Therefore, the development of a high-performance, green and environment-friendly polymer emulsion mortar protective material is an extremely effective breakthrough for the scientific researchers in the industry to overcome the difficult problems of building structures at present.

Disclosure of Invention

In order to solve the technical problems, the invention provides a preparation method of a protective coating material for marine peripheral buildings, and particularly provides a method for preventing corrosion of the marine peripheral buildings by using polymer emulsion mortar.

The invention utilizes the acrylic polymer to functionalize the mortar material to prepare the coating on the surface of the marine environmental building. The mortar is prepared by the cyclohexasilane modified acrylic acid copolymer emulsion, in the process of slurry solidification, the wettability of an inorganic material can be increased by utilizing the action of an acrylic acid group, a film is formed in the slurry after the slurry is solidified, the film interacts with the inorganic material tightly, a communicating pore channel in the slurry is blocked, and the invasion of moisture is blocked well. Meanwhile, after the cyclohexasilane modified acrylic copolymer emulsion is formed into a film, the surface of the emulsion can show microphase separation, the hydrophobic property of the emulsion is improved, the problem that water is gradually immersed in a long-time humid environment can be effectively solved, and the permeation of chloride ions is effectively inhibited by blocking a water channel. In addition, due to the presence of the silver ion-rich imprinted polymeric microspheres, chloride ions react with silver ions at the contact surface to form a passivation layer, further preventing chloride ions from soaking in. Therefore, the modified polymer emulsion mortar can effectively block internal pores and ducts, increase the isolation effect on chloride ions through point position adsorption and passivation reaction, effectively overcome the problem of chloride ion permeation, and solve the problems of concrete deterioration, corrosion, easy corrosion of internal steel bars and the like when the marine surrounding buildings are in a humid high-salt environment for a long time, so that the marine buildings can be effectively protected, and the service life of the marine buildings is prolonged.

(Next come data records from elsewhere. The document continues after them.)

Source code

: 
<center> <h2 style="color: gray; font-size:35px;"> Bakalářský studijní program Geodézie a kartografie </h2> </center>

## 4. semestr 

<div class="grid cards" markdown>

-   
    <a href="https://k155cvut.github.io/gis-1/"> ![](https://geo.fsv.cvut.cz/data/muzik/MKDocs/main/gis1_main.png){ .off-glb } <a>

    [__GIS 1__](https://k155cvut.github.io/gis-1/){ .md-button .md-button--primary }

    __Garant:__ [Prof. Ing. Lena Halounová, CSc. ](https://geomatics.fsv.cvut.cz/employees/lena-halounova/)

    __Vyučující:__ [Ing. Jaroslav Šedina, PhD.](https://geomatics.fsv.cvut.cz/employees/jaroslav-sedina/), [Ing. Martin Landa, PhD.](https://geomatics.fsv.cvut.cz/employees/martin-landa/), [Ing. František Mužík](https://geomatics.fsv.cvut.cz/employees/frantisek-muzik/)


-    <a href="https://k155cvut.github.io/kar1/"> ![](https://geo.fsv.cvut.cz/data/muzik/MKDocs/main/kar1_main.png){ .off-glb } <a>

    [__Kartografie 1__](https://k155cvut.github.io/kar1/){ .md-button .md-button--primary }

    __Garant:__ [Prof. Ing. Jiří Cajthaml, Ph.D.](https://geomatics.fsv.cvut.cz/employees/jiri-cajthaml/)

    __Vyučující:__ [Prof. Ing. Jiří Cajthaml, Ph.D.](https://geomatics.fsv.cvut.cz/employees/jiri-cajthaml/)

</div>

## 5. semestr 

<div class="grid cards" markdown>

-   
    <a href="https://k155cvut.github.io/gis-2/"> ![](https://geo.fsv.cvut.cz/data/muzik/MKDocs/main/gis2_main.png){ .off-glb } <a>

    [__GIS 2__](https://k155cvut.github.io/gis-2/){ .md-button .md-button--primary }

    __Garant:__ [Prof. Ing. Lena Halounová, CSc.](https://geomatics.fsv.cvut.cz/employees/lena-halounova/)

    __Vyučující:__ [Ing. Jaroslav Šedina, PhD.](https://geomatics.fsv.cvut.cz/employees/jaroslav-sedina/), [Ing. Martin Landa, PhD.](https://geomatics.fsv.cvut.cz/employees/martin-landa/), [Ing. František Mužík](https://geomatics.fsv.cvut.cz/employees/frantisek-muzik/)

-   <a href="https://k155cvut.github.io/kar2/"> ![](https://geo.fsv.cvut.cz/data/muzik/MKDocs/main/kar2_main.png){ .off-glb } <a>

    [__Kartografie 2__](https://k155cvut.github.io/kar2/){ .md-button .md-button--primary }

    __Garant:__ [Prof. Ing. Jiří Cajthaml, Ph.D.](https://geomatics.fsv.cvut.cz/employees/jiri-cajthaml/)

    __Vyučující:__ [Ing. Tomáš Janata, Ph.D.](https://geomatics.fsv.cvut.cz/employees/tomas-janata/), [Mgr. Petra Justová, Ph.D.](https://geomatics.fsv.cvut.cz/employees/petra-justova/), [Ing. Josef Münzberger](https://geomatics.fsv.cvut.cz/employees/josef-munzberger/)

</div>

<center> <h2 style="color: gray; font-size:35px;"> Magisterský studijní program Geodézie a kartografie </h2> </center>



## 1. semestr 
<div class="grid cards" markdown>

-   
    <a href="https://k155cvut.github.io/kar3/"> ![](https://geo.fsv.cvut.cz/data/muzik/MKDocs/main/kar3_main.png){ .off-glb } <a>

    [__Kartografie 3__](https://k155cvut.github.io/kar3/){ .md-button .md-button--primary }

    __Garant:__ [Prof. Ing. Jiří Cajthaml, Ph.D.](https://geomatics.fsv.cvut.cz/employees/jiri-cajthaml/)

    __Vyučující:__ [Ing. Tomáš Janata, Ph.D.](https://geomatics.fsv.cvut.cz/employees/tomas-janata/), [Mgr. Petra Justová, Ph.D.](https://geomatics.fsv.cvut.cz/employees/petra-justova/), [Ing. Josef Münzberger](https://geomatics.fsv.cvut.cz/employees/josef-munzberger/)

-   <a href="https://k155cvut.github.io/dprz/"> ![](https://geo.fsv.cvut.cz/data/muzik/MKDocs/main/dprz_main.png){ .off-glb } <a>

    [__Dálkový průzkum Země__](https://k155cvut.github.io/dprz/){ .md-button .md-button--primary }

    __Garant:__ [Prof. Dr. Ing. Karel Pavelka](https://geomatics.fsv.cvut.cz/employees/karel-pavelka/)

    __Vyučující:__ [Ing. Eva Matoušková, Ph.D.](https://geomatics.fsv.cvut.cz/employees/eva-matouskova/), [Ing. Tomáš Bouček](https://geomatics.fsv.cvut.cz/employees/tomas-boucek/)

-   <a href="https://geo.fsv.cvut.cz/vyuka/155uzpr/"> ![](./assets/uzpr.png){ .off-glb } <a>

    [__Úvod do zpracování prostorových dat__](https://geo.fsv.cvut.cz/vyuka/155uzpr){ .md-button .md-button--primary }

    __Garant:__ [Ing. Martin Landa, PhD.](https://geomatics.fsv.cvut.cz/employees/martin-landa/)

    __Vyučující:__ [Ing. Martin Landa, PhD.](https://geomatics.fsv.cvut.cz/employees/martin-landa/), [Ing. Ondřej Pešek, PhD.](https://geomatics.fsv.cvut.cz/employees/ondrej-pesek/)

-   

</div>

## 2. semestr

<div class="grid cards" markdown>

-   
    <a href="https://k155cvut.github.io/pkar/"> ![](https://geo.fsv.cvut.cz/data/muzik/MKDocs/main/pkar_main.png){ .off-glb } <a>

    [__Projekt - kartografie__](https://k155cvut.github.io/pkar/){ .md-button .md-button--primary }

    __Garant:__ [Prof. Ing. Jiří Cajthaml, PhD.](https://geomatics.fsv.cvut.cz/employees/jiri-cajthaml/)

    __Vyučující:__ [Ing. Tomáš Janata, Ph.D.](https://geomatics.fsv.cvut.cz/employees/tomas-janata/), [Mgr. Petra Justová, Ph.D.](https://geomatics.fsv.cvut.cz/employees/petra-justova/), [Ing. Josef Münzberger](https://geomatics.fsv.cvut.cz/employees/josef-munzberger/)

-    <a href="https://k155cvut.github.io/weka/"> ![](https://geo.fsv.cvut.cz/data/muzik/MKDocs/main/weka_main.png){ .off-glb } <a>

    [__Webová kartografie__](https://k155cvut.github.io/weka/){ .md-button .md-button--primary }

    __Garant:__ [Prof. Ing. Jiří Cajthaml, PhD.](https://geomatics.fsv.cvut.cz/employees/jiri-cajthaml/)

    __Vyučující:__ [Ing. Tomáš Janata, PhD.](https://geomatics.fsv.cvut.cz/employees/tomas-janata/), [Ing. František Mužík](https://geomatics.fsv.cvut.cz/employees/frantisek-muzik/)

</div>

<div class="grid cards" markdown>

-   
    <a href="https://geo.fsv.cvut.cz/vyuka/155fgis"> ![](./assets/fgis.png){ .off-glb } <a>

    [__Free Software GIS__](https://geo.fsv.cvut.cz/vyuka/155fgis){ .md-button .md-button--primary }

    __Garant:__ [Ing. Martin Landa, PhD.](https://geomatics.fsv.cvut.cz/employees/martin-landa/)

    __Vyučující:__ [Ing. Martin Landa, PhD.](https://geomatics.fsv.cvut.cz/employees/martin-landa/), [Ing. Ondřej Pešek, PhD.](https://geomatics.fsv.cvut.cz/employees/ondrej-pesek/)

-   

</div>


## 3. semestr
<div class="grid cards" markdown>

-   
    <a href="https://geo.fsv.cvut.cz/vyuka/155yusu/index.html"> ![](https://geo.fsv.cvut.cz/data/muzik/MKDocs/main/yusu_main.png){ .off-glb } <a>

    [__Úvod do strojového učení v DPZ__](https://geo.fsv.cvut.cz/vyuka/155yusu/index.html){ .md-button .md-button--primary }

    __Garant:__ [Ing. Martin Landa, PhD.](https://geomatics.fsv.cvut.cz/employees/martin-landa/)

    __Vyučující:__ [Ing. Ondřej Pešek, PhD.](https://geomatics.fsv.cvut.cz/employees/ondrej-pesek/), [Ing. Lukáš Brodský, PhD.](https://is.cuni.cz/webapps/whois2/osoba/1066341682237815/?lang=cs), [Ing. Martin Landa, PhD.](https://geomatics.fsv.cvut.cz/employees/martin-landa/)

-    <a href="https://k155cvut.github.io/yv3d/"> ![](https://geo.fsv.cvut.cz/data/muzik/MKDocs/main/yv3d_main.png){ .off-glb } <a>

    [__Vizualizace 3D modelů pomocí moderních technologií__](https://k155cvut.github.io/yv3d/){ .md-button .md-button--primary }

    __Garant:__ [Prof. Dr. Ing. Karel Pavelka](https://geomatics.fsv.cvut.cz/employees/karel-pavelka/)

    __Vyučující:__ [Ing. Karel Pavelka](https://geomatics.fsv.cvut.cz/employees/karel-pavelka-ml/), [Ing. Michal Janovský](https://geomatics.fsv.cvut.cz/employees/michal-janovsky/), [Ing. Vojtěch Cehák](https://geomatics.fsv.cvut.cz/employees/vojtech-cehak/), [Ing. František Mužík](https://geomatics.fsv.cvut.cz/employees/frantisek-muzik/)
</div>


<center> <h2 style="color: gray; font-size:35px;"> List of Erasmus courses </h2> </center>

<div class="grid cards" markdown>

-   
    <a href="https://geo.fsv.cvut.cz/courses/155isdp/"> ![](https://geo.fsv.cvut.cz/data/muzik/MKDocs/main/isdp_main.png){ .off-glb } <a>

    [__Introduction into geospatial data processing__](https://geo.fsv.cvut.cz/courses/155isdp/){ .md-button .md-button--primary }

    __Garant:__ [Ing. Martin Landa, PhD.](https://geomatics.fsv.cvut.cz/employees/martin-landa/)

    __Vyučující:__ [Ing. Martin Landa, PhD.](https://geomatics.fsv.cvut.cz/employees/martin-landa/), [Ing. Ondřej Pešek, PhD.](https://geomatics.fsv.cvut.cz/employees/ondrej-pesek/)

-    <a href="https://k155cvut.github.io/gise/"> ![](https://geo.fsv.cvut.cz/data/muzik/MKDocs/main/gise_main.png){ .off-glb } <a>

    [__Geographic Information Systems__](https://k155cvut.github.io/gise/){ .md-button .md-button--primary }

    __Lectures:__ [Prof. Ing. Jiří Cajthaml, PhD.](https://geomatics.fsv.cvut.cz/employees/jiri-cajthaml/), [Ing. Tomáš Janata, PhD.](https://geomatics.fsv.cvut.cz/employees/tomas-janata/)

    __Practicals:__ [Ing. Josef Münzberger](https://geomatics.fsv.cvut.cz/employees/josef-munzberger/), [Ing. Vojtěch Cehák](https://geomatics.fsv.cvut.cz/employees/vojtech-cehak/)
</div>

The technical scheme provided by the invention is as follows:

a preparation method of a protective coating material for marine surrounding buildings comprises the following steps:

(1) preparing chitosan and sodium alginate solution;

(2) respectively adding a surfactant and an organic solvent into chitosan solution and sodium alginate solution, and uniformly mixing to form chitosan microemulsion and sodium alginate microemulsion respectively;

(3) dropwise adding the sodium alginate microemulsion into the chitosan microemulsion, reacting fully, centrifuging, washing, and freeze-drying to obtain chitosan-sodium alginate nano microspheres; preferably, the mass ratio of the sodium alginate microemulsion to the chitosan microemulsion is 50-100: 100, respectively;

(4) adding chitosan-sodium alginate nano microspheres into an ethanol solution of monocyclohexyl maleate, adding an aldehyde solution, after complete reaction, centrifuging, washing and drying to obtain chitosan-sodium alginate particles;

(5) adding chitosan-sodium alginate particles into an ethanol dilute solution of silver acetate, and reacting fully to obtain imprinted polymer microspheres rich in silver ions;

(6) preparing modified acrylic copolymer emulsion;

(7) adding the imprinted polymer microspheres rich in silver ions into the modified acrylic copolymer emulsion to obtain a nano functionalized hydrophobic acrylic polymer emulsion;

(8) mixing the nano functionalized hydrophobic acrylic polymer emulsion, cement and fine sand to obtain a protective coating material for marine peripheral buildings; preferably, the mass ratio of the polymer emulsion to the cement to the fine sand is 1:3:1, and the fine sand is selected from natural river sand, washed sand or quartz sand.

Further, in the present invention,

the preparation method of the chitosan solution comprises the following steps: dissolving chitosan in water, adding a solvent, dissolving, and centrifuging to remove insoluble substances, wherein the mass ratio of the chitosan to the water to the glacial acetic acid is (0.5-1): 100: 1.75; the solvent is selected from one of glacial acetic acid, ethanol, ethyl acetate, sec-butyl acetate and acetic anhydride;

the preparation method of the sodium alginate solution comprises the following steps: dissolving sodium alginate in water, centrifuging to remove insoluble substances after dissolving, and adjusting pH to 5-6 with acetic acid, wherein the mass ratio of sodium alginate to water is 0.5-1: 100.

further, in the step (2), the surfactant is selected from one of phospholipid, choline, protein, sodium stearyl sulfate and sodium stearate.

Further, the organic solvent in the step (2) is one or more selected from n-hexane, cyclohexane, chloroform and ethyl acetate.

Further, in the step (2), the mass ratio of the chitosan/sodium alginate solution to the surfactant to the organic solvent is 100: 2-10: 30-50.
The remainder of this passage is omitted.